Today I’m sharing my thoughts on The Chosen Seven by Gillian D. Anderson. My thanks to the author who provided a copy of the book for review. Here’s what it’s all about:
About the Book
FARZAD ABED is an unhinged Iranian immigrant living in Australia. His sociopathic tendencies coupled with his political views make him a very dangerous man indeed. Farzad wants the world to sit up and take notice of him and randomly selects six bystanders to hold hostage at a city restaurant.
JACOB BROWN is a fitness fanatic who finds himself at the centre of a bizarre situation when he arrives at his favourite restaurant to pick up a takeaway for dinner.
JAGRITI GOSHAL is a young unassuming Indian waitress working at Alessandro’s Cucina.
REGINA TERRY is a fearless Afro-American woman in Australia on a business visa who unexpectedly finds herself embroiled in a crazy siege with a madman.
LEVI HAINES and BILL WALKER are colleagues having a business dinner at the restaurant. Bill is Levi’s sleazy boss with unethical intentions and Levi is dining with him against her will.
PAUL TOWNSEND is a local electrician who happens to drop off a quote at Alessandro’s Cucina at the same time Farzad descends on the restaurant to begin taking hostages.Available from: Amazon
Follow the roller coaster ride of emotions as these strangers find themselves embroiled in a terrifying siege orchestrated by a madman. The authorities scramble to put together a definitive plan of action to contain the situation quickly. But not everyone will come out alive …
The premise of this book is an interesting one. Six strangers thrown into an unenviable situation when they are taken hostage in a restaurant by a man determined to make a political message, to be heard. He shows quickly that he is not afraid to kill, shooting one diner for making too much noise and then murdering her husband when he tries to retaliate, and so there is no doubt that the six are in trouble and, along with the Gunman, they are destined to be the ‘Chosen Seven’, the fortunate few, at least in the killer’s mind, who will make the ultimate sacrifice. Their lives.
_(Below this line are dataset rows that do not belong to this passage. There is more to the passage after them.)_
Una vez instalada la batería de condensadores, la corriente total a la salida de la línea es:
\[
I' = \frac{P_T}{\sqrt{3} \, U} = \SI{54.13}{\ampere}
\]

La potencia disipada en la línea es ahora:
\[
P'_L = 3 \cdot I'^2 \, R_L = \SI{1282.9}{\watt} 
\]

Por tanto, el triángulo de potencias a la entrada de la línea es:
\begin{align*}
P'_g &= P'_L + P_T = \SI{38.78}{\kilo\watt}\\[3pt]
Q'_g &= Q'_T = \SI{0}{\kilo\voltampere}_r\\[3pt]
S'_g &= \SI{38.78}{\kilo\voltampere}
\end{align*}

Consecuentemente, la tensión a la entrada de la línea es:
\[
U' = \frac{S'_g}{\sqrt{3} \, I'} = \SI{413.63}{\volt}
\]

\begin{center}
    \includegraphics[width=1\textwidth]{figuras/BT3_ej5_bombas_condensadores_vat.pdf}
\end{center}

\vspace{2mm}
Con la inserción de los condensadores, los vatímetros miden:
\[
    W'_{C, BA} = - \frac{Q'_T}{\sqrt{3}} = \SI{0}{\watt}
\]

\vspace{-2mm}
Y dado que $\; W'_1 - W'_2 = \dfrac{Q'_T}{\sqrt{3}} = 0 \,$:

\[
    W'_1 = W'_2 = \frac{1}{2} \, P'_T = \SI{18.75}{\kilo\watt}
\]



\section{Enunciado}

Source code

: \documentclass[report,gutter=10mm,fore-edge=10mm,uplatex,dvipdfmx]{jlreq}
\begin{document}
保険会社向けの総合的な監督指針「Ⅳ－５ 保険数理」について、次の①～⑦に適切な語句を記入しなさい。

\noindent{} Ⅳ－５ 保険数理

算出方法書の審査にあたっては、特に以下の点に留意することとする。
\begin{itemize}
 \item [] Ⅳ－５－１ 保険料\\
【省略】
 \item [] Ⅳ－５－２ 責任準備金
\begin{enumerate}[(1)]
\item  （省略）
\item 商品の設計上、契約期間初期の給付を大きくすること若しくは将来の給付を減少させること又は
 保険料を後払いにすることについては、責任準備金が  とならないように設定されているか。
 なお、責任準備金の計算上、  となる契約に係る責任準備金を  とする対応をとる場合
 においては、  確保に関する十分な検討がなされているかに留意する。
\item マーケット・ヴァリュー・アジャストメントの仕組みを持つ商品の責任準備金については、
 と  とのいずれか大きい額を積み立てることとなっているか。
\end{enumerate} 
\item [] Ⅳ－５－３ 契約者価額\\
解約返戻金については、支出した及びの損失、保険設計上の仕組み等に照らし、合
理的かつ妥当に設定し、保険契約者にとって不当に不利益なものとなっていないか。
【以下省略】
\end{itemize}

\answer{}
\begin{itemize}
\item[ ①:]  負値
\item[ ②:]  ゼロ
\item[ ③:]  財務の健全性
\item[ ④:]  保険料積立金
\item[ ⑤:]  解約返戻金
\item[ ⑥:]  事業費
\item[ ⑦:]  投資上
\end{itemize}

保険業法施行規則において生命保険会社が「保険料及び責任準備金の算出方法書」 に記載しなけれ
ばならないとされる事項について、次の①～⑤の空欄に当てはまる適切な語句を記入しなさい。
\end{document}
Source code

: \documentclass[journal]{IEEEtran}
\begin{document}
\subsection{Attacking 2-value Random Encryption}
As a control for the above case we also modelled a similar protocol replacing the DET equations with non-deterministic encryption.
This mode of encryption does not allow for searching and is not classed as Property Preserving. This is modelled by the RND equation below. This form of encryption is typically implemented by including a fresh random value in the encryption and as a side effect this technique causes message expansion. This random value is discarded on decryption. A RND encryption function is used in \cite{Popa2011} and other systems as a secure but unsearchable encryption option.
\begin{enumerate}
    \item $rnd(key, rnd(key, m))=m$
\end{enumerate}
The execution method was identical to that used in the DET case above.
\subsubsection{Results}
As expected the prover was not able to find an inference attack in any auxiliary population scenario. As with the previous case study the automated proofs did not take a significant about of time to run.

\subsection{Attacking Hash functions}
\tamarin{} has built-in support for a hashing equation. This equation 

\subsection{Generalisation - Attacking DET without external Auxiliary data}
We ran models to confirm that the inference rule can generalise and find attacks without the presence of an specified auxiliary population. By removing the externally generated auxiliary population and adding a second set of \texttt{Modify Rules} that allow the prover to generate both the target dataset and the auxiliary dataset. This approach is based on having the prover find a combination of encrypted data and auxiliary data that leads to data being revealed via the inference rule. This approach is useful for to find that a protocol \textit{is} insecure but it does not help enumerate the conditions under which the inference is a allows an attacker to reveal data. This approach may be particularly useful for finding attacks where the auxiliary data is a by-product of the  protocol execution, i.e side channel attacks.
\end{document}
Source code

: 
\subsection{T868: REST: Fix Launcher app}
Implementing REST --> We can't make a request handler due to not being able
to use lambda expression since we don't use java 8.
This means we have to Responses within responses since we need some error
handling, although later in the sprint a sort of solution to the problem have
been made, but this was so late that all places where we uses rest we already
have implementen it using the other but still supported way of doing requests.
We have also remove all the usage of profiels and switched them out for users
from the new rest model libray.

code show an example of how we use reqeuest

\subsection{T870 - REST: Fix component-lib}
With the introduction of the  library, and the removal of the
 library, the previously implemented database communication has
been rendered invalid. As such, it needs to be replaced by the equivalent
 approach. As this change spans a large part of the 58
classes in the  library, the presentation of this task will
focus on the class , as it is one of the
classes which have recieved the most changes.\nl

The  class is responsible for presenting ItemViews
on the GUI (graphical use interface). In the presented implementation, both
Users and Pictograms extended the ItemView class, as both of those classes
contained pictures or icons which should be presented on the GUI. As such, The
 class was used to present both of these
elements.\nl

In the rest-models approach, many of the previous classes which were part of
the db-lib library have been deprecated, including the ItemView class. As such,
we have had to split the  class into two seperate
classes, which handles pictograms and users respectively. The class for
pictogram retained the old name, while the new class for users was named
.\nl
They are a very diverse bunch of characters, exactly as you would expect from a random gathering at a city restaurant, and the author really plays on those differences. From the jock who is all muscle and no real bravado, the timid and scared mother who just wants to get home to her family, tha balshy and brash New Yorker and the quiet but focused student nurse who is trying to earn some extra money by working in the restaurant, they have very different personalities and very different back stories which make up the majority of the story. We spend more time with them and their lives outside of the actual action than we do in the siege itself, so get to know who we do and don’t like pretty quickly.
And this is where I struggled with the story a little. There was a lot of time focused on unconnected episodes in their lives, one or two back stories and sub-plots that didn’t seem to drive the action on or make any difference to the actual story itself or to move it along. More time was spent telling use why they were bad or good people, rather than demonstrating it by their actions in the actual hostage situation which would have been more telling. There wasn’t really anything from those glimpses into the private lives that really made me any more invested in them as potential victims. And at times their characters seemed a little cliched, too over the top and pandering to stereotype – the sleazy misogynistic boss. The Iranian terrorist with sociopathic tendencies … The sporty kid who is all gloss and no substance … And then there was the investigative team. Within 20 mins of the siege starting they seemed to have identified both the perpetrator and his motives which seems a little too fast even for the best team in the country. Given that Farzad had set a one hour deadline for action it was inevitable but still … The behaviour of the police and the Psychologist did not ring true both in the language used and unprofessional way in which they divulge information to the waiting families.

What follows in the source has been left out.